EXERCISE INSTRUCTIONS>
In the listing below, how many lines contain the string "więc"? Reply with the number alone.

···

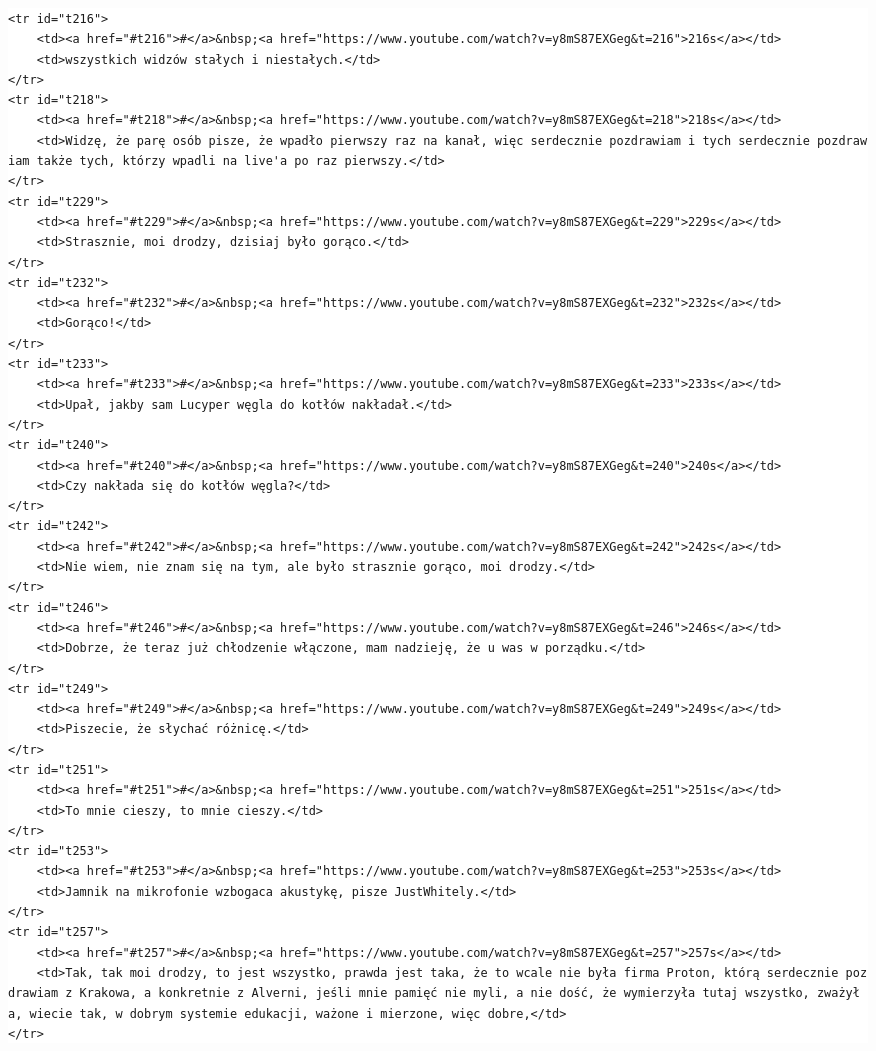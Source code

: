     <tr id="t216">
        <td><a href="#t216">#</a>&nbsp;<a href="https://www.youtube.com/watch?v=y8mS87EXGeg&t=216">216s</a></td>
        <td>wszystkich widzów stałych i niestałych.</td>
    </tr>
    <tr id="t218">
        <td><a href="#t218">#</a>&nbsp;<a href="https://www.youtube.com/watch?v=y8mS87EXGeg&t=218">218s</a></td>
        <td>Widzę, że parę osób pisze, że wpadło pierwszy raz na kanał, więc serdecznie pozdrawiam i tych serdecznie pozdrawiam także tych, którzy wpadli na live'a po raz pierwszy.</td>
    </tr>
    <tr id="t229">
        <td><a href="#t229">#</a>&nbsp;<a href="https://www.youtube.com/watch?v=y8mS87EXGeg&t=229">229s</a></td>
        <td>Strasznie, moi drodzy, dzisiaj było gorąco.</td>
    </tr>
    <tr id="t232">
        <td><a href="#t232">#</a>&nbsp;<a href="https://www.youtube.com/watch?v=y8mS87EXGeg&t=232">232s</a></td>
        <td>Gorąco!</td>
    </tr>
    <tr id="t233">
        <td><a href="#t233">#</a>&nbsp;<a href="https://www.youtube.com/watch?v=y8mS87EXGeg&t=233">233s</a></td>
        <td>Upał, jakby sam Lucyper węgla do kotłów nakładał.</td>
    </tr>
    <tr id="t240">
        <td><a href="#t240">#</a>&nbsp;<a href="https://www.youtube.com/watch?v=y8mS87EXGeg&t=240">240s</a></td>
        <td>Czy nakłada się do kotłów węgla?</td>
    </tr>
    <tr id="t242">
        <td><a href="#t242">#</a>&nbsp;<a href="https://www.youtube.com/watch?v=y8mS87EXGeg&t=242">242s</a></td>
        <td>Nie wiem, nie znam się na tym, ale było strasznie gorąco, moi drodzy.</td>
    </tr>
    <tr id="t246">
        <td><a href="#t246">#</a>&nbsp;<a href="https://www.youtube.com/watch?v=y8mS87EXGeg&t=246">246s</a></td>
        <td>Dobrze, że teraz już chłodzenie włączone, mam nadzieję, że u was w porządku.</td>
    </tr>
    <tr id="t249">
        <td><a href="#t249">#</a>&nbsp;<a href="https://www.youtube.com/watch?v=y8mS87EXGeg&t=249">249s</a></td>
        <td>Piszecie, że słychać różnicę.</td>
    </tr>
    <tr id="t251">
        <td><a href="#t251">#</a>&nbsp;<a href="https://www.youtube.com/watch?v=y8mS87EXGeg&t=251">251s</a></td>
        <td>To mnie cieszy, to mnie cieszy.</td>
    </tr>
    <tr id="t253">
        <td><a href="#t253">#</a>&nbsp;<a href="https://www.youtube.com/watch?v=y8mS87EXGeg&t=253">253s</a></td>
        <td>Jamnik na mikrofonie wzbogaca akustykę, pisze JustWhitely.</td>
    </tr>
    <tr id="t257">
        <td><a href="#t257">#</a>&nbsp;<a href="https://www.youtube.com/watch?v=y8mS87EXGeg&t=257">257s</a></td>
        <td>Tak, tak moi drodzy, to jest wszystko, prawda jest taka, że to wcale nie była firma Proton, którą serdecznie pozdrawiam z Krakowa, a konkretnie z Alverni, jeśli mnie pamięć nie myli, a nie dość, że wymierzyła tutaj wszystko, zważyła, wiecie tak, w dobrym systemie edukacji, ważone i mierzone, więc dobre,</td>
    </tr>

···

SOLUTION TO THIS TASK>
2